There are different rules as it pertains to hiring your children and paying them a max of $12,000 annually for different types of businesses.
When the owners of a corporation hire their child, there are still payroll taxes like FICA to deal with. FICA tax may not have to be withheld on work performed by a child under the age of 18 while employed by a parent in an unincorporated business (sole proprietorship, single member LLC or a partnership where the only partners are the child’s parents).
However, there is no FICA or FUTA exemption for employing a child in an incorporated business (S or C Corp) or in a partnership that includes non-parent partners. In these cases, the children are subject to the same withholding rules that apply to all other employees.
In Part 1, we discussed how you DO NOT have to pay payroll taxes for employing your kids if your business is a sole proprietorship, a single-member LLC taxed as a disregarded entity, or an LLC taxed as a partnership and owned solely by you and your spouse.
But if your business is an S or a C corporation, or a partnership, the IRS’s rules are clear. You must withhold and pay payroll taxes on income given to your children.
So, are you stuck if your small business is set up as an S or C Corp? Or if you’re planning on switching to an S Corp like we normally recommend for maximum tax advantages? Well, it turns out there is a workaround — a way to get around this restriction utilizing a little creativity and a “hybrid” approach.
Instead of paying your children directly from your S Corp, you pay them out of a family management company. You can create this simple family management company as a Sole Proprietorship separate from your S Corp, and owned by yourself or your spouse. Its only purpose is to support the operations of your Corporation, which can include the scheduling and monitoring of jobs done by your child(ren) — and all the bookkeeping and documentation necessary to keep the jobs within IRS standards.

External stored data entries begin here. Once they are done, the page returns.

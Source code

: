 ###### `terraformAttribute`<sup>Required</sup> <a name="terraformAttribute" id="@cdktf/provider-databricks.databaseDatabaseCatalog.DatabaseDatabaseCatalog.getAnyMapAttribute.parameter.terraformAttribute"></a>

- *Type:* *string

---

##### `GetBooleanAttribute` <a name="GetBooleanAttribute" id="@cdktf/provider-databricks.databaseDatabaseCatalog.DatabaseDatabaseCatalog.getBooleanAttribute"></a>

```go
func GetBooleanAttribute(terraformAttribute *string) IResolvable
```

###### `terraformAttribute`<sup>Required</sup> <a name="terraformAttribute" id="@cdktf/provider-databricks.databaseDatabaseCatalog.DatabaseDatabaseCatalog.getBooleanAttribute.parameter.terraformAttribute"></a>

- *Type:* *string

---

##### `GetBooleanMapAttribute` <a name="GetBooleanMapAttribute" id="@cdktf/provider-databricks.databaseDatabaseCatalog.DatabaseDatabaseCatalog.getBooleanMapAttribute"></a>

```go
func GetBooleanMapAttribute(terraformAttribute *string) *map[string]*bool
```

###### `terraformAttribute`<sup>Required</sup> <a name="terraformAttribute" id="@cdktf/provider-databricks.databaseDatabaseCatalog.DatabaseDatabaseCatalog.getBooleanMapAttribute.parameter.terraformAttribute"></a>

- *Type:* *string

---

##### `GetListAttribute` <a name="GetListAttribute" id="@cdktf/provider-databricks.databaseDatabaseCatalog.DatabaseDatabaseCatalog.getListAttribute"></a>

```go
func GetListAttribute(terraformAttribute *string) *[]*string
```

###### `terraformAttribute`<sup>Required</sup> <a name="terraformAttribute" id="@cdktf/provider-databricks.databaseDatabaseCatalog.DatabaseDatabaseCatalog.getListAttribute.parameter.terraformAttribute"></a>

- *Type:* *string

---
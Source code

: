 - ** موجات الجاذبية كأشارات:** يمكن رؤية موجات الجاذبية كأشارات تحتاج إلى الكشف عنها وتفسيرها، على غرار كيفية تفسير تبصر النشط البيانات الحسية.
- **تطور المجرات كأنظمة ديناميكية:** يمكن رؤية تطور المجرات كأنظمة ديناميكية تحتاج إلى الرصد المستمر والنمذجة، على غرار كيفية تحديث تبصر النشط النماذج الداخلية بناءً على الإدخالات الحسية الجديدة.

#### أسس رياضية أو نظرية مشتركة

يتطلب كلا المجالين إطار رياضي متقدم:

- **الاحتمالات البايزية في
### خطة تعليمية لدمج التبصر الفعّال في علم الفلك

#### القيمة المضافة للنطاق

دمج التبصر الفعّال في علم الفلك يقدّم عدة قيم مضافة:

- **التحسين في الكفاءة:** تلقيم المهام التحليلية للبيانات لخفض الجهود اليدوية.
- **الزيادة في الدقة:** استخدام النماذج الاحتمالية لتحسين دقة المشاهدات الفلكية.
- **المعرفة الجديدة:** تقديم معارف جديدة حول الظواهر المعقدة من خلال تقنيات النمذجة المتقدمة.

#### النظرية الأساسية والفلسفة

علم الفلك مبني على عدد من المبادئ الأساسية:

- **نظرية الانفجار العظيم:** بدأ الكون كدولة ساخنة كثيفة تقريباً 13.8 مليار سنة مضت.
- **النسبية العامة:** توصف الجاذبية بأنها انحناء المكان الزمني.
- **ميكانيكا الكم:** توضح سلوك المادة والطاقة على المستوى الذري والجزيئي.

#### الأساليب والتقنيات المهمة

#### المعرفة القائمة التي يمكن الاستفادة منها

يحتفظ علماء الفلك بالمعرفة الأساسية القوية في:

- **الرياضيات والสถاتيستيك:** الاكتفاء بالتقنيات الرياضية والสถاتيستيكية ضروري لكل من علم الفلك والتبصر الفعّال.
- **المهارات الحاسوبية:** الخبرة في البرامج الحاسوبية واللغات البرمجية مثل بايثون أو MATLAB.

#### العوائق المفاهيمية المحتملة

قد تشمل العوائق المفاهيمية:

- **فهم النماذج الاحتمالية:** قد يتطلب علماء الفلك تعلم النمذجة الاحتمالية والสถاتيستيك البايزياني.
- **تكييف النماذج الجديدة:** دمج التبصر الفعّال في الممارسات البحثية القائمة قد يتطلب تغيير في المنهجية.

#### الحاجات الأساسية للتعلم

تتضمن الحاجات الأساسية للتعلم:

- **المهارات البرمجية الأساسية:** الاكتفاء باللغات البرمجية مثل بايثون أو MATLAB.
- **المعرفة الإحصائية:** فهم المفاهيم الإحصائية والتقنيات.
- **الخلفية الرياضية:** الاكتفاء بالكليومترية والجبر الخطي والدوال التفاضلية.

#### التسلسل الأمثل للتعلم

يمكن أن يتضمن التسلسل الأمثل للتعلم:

The family management company charges the Corporation a management fee for these services and can then pay your child — which removes them from your corporate payroll.
And since the family management company is a Sole Proprietorship owned by a parent, you, or your spouse, it falls under the IRS exemption where payroll taxes don’t have to be withheld. By following this workaround, you’ve found a way to truly pay your kids $12,000 per year tax-free using nothing but the IRS’s own rules.